___ Excerpted data ___

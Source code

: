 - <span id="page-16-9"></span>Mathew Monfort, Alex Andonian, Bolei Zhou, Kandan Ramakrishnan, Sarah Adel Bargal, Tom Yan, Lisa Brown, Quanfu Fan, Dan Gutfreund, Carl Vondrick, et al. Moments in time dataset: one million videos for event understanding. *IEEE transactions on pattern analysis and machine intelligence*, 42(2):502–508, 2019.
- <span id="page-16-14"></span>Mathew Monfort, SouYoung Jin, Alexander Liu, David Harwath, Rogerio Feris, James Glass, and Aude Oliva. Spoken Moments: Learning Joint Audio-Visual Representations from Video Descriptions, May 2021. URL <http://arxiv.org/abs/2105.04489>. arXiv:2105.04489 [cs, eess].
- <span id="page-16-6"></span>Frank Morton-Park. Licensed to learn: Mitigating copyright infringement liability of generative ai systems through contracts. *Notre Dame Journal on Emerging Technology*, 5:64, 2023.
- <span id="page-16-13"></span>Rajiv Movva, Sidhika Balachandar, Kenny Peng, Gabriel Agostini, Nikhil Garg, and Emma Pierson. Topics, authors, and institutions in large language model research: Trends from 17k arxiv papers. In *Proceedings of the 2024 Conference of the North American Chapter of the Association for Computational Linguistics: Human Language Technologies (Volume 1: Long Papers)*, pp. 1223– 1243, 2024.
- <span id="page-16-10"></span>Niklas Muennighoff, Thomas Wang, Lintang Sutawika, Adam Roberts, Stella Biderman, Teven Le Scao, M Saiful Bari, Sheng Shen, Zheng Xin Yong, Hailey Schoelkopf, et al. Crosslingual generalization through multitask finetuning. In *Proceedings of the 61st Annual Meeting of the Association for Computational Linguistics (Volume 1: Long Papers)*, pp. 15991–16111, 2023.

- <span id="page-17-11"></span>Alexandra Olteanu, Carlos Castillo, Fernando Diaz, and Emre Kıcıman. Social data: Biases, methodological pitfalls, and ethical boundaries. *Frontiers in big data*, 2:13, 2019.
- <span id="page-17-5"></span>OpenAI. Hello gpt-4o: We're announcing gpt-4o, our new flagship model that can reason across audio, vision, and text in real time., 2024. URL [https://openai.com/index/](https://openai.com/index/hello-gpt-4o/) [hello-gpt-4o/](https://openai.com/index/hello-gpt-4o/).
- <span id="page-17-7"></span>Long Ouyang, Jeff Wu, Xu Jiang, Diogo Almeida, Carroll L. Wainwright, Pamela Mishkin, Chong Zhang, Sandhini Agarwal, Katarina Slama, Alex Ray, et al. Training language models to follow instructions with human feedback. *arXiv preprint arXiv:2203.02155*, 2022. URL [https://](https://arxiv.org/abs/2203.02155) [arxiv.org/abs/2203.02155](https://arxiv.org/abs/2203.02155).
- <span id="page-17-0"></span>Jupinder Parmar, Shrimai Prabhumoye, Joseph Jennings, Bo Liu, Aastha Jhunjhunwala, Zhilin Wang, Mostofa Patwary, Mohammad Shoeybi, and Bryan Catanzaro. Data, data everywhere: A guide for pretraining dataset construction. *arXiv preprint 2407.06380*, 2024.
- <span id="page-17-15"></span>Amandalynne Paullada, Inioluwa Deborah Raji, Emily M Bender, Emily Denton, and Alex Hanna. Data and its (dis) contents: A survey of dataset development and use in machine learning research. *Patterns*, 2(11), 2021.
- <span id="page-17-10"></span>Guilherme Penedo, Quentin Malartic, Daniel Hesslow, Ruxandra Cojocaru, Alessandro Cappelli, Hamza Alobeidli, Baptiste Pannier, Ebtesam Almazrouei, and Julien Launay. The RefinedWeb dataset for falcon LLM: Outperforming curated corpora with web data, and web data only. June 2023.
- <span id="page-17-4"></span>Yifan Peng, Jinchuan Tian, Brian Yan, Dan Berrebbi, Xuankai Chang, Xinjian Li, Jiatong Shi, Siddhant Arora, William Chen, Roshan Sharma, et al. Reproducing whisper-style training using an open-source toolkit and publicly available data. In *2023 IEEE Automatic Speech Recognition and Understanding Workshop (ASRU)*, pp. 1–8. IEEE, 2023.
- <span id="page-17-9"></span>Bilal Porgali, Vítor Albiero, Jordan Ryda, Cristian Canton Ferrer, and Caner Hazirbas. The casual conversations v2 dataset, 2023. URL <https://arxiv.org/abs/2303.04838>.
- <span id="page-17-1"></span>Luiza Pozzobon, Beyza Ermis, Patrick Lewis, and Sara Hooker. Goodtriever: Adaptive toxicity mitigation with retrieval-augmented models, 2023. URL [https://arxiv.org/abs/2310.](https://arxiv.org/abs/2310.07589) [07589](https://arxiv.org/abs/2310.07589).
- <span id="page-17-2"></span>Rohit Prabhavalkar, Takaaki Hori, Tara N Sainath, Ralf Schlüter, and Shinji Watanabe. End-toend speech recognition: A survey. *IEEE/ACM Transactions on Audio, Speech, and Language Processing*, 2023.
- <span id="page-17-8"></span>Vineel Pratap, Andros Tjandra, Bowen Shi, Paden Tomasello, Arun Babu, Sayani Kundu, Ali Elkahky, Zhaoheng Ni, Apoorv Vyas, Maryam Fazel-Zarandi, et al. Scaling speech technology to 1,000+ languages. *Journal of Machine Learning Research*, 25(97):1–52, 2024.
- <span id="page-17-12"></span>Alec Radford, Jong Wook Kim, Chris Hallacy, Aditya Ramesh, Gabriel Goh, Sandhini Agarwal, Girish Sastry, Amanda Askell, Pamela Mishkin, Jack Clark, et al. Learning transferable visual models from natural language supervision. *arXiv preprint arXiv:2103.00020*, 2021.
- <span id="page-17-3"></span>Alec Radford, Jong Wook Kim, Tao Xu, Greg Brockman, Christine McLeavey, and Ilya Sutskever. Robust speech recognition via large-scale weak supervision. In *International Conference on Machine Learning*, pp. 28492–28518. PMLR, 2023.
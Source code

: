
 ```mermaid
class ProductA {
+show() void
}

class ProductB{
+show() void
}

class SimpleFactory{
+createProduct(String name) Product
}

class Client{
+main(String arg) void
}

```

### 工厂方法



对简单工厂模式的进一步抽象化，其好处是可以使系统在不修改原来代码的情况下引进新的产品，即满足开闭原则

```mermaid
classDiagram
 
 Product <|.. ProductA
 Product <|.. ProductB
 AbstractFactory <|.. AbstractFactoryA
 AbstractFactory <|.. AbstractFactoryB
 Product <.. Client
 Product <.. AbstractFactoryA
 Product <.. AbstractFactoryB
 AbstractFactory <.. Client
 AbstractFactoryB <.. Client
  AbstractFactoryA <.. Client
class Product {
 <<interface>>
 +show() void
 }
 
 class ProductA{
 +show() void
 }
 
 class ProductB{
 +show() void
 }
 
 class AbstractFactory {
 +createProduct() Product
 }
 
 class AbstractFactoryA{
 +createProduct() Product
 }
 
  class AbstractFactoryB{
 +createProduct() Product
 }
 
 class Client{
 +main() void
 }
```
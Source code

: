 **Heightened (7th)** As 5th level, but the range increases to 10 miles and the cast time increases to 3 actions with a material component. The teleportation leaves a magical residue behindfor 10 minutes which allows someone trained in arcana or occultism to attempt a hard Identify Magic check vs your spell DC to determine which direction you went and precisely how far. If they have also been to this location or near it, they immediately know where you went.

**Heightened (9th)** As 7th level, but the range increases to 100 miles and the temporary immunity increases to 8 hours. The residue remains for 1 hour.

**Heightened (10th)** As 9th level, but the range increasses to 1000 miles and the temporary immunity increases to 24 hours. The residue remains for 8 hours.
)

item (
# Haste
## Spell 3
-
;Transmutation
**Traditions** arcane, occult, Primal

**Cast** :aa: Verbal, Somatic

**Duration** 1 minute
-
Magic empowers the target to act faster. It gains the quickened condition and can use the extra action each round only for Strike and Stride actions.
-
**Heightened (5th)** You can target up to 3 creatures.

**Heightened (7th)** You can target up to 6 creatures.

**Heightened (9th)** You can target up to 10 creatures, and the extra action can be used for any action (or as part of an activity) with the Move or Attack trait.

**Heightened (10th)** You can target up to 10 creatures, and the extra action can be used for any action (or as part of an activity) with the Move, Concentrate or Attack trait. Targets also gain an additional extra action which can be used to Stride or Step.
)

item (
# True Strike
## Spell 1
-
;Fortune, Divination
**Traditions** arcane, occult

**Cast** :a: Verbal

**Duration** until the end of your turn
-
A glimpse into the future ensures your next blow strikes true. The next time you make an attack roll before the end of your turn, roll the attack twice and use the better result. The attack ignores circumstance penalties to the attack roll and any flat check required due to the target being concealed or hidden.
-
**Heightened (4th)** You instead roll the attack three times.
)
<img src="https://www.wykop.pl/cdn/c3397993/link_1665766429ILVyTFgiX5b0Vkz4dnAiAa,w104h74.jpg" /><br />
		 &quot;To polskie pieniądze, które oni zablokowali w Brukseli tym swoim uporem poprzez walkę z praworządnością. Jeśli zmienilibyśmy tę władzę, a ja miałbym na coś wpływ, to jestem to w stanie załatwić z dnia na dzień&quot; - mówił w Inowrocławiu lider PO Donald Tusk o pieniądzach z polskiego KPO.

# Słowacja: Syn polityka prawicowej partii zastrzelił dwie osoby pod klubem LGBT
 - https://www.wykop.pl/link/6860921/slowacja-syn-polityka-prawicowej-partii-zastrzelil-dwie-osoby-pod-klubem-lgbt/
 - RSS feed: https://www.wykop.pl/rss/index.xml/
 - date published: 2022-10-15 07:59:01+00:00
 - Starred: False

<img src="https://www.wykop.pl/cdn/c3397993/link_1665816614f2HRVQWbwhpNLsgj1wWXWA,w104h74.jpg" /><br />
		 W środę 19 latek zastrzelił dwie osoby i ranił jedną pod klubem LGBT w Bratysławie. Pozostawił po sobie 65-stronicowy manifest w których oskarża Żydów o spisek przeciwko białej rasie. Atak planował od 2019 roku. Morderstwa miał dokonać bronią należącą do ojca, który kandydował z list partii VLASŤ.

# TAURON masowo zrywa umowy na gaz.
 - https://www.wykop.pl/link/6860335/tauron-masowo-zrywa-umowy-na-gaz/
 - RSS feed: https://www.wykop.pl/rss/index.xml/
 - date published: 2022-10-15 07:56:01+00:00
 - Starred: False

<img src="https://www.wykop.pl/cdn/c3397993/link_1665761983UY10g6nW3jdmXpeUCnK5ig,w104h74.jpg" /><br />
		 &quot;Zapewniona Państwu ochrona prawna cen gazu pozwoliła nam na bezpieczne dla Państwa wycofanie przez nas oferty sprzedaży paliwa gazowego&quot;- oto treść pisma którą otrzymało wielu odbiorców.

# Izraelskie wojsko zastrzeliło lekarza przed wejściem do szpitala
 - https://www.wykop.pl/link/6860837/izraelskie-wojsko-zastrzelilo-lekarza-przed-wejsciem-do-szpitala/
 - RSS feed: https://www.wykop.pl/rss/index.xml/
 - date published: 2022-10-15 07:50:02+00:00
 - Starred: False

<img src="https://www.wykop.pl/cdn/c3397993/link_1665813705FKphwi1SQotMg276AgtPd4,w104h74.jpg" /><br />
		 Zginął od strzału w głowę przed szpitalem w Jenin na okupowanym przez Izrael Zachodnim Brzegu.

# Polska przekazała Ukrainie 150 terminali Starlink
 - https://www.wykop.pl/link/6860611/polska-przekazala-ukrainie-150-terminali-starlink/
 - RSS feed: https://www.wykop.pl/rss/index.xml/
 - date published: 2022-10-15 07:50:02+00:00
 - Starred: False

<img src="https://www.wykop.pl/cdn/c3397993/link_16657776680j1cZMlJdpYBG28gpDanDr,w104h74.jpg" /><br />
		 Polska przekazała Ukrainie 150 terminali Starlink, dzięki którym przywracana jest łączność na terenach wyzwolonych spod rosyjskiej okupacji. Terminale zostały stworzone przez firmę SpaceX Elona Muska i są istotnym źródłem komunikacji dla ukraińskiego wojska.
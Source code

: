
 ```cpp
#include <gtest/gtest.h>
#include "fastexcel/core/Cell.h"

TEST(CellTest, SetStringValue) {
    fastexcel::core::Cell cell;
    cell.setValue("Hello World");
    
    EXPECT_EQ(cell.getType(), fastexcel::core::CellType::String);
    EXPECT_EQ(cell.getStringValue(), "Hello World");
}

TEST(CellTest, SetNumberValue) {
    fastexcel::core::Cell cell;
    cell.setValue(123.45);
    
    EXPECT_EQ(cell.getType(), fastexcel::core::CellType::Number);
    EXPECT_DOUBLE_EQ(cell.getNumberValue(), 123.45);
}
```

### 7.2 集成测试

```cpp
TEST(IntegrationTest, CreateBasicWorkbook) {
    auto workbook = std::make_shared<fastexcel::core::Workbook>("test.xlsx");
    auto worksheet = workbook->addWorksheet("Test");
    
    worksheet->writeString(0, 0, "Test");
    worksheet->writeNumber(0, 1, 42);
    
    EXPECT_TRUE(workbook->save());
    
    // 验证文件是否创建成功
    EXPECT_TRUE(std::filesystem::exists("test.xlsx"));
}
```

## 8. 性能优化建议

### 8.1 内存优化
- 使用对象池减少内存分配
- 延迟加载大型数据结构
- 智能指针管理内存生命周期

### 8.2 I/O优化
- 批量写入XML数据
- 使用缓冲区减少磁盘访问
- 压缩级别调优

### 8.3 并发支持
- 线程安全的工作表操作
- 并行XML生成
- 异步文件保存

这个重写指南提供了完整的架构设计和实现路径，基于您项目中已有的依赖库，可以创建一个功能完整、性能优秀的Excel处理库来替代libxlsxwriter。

___

Set down exactly the lines that begin with the one containing "### 8.1 内存优化" and end with the last line above, and no others.

Written answer ->
### 8.1 内存优化
- 使用对象池减少内存分配
- 延迟加载大型数据结构
- 智能指针管理内存生命周期

### 8.2 I/O优化
- 批量写入XML数据
- 使用缓冲区减少磁盘访问
- 压缩级别调优

### 8.3 并发支持
- 线程安全的工作表操作
- 并行XML生成
- 异步文件保存

这个重写指南提供了完整的架构设计和实现路径，基于您项目中已有的依赖库，可以创建一个功能完整、性能优秀的Excel处理库来替代libxlsxwriter。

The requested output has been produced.